:: The problem ::
In the listing below, locate the lines that hold the string "minipage". Copy those lines.
══════════
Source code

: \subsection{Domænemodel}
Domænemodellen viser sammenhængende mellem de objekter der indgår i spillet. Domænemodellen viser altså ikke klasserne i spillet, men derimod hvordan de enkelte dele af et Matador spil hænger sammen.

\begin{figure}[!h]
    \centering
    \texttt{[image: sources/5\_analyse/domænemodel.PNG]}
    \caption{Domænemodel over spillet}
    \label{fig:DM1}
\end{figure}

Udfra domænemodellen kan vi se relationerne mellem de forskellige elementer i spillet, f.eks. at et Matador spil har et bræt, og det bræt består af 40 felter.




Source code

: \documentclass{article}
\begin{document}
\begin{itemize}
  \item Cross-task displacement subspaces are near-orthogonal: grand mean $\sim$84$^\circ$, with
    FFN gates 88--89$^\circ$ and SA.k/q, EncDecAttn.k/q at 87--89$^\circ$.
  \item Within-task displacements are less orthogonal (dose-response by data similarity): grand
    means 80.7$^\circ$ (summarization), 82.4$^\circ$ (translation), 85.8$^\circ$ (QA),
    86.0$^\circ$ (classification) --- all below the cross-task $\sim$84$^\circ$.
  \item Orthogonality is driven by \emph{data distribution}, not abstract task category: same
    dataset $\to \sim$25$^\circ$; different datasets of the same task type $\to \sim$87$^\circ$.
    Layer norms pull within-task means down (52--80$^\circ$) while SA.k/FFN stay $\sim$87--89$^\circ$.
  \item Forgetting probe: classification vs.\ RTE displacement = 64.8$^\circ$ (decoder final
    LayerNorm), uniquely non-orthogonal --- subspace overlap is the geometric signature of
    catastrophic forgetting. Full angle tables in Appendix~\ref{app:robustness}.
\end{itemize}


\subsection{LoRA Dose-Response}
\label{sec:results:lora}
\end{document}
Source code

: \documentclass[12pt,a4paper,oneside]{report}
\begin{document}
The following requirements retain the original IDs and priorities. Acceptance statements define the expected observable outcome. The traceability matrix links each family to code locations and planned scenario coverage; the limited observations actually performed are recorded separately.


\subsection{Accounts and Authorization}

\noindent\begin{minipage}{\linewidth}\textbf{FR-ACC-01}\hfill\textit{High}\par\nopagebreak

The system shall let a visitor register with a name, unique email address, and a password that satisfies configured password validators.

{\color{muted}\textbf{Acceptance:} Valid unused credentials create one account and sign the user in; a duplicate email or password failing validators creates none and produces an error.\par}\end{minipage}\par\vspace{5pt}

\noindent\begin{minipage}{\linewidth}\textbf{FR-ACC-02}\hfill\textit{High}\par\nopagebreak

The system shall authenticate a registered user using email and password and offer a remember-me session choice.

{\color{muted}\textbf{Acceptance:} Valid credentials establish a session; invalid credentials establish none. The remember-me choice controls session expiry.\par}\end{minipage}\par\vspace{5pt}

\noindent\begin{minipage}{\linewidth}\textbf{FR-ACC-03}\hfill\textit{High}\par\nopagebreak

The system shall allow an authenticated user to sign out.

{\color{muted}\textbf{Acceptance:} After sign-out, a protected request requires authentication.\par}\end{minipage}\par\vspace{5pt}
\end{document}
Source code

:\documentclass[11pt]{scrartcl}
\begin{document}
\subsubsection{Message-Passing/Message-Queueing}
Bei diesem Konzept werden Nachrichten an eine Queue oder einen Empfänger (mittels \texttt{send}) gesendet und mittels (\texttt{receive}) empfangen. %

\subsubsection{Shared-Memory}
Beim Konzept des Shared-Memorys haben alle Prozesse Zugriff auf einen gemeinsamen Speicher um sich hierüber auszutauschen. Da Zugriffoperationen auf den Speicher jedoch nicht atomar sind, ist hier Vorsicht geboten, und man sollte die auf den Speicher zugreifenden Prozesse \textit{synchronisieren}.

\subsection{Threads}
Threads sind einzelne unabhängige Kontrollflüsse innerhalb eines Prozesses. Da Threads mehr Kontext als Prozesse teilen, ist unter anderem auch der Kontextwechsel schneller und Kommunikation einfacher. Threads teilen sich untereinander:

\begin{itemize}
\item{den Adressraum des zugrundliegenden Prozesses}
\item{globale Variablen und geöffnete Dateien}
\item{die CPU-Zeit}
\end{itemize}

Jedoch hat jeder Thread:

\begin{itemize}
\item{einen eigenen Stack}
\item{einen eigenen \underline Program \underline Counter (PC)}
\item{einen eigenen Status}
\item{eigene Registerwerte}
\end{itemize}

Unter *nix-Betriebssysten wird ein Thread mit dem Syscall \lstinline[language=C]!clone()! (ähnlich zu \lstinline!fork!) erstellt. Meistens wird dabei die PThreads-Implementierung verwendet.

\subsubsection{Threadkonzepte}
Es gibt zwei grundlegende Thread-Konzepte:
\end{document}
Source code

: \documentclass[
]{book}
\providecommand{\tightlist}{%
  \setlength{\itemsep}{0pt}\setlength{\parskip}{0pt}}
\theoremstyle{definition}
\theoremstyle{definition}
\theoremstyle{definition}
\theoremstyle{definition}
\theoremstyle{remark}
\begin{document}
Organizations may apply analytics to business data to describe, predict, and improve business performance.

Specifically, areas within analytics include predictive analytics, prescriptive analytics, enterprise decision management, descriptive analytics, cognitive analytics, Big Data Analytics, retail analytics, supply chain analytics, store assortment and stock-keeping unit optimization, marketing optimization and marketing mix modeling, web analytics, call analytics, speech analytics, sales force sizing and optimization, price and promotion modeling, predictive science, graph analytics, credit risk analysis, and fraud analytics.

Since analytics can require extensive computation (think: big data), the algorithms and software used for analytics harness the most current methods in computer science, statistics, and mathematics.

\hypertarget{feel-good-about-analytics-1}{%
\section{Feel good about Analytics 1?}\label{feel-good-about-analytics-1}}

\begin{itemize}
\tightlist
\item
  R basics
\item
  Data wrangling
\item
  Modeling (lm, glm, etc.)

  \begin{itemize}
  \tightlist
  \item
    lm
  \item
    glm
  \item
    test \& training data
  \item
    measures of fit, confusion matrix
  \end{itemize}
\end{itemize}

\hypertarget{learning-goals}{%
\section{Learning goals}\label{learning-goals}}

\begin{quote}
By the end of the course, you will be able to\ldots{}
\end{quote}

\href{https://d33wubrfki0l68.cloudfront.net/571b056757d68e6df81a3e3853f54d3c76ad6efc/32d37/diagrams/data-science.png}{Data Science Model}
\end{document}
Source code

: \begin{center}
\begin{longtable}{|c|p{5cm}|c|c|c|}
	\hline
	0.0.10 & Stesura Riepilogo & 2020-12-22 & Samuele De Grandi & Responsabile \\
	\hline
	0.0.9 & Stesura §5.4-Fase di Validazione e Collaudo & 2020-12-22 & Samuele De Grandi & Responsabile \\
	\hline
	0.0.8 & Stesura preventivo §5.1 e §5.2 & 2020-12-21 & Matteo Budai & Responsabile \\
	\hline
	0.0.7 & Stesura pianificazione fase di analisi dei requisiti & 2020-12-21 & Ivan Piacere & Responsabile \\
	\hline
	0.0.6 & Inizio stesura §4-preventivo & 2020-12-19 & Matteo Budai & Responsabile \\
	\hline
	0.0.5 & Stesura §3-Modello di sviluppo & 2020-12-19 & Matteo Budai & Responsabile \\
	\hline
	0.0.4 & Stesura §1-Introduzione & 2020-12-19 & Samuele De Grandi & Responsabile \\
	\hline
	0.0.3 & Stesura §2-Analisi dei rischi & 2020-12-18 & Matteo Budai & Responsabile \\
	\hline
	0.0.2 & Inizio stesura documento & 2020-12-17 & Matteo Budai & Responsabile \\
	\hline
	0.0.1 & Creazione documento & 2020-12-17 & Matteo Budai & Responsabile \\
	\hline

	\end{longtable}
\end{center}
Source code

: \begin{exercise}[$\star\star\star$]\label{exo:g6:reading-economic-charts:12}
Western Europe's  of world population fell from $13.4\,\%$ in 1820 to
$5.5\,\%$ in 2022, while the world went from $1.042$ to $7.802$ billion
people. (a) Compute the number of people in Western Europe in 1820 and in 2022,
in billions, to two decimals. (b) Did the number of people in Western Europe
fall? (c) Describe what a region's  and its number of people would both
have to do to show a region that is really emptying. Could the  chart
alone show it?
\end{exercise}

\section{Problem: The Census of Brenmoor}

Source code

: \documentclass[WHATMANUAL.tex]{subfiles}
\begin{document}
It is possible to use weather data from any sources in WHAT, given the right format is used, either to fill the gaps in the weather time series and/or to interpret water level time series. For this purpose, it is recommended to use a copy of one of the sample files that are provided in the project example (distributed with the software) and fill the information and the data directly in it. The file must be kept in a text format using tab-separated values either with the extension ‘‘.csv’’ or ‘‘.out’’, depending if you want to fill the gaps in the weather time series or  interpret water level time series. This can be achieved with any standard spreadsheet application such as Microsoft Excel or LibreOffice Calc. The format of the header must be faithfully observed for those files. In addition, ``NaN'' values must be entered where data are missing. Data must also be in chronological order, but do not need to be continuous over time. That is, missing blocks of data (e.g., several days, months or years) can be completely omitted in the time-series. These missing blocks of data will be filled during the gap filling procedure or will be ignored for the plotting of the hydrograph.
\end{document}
══════════
:: Solution for this task ::
\noindent\begin{minipage}{\linewidth}\textbf{FR-ACC-01}\hfill\textit{High}\par\nopagebreak
{\color{muted}\textbf{Acceptance:} Valid unused credentials create one account and sign the user in; a duplicate email or password failing validators creates none and produces an error.\par}\end{minipage}\par\vspace{5pt}
\noindent\begin{minipage}{\linewidth}\textbf{FR-ACC-02}\hfill\textit{High}\par\nopagebreak
{\color{muted}\textbf{Acceptance:} Valid credentials establish a session; invalid credentials establish none. The remember-me choice controls session expiry.\par}\end{minipage}\par\vspace{5pt}
\noindent\begin{minipage}{\linewidth}\textbf{FR-ACC-03}\hfill\textit{High}\par\nopagebreak
{\color{muted}\textbf{Acceptance:} After sign-out, a protected request requires authentication.\par}\end{minipage}\par\vspace{5pt}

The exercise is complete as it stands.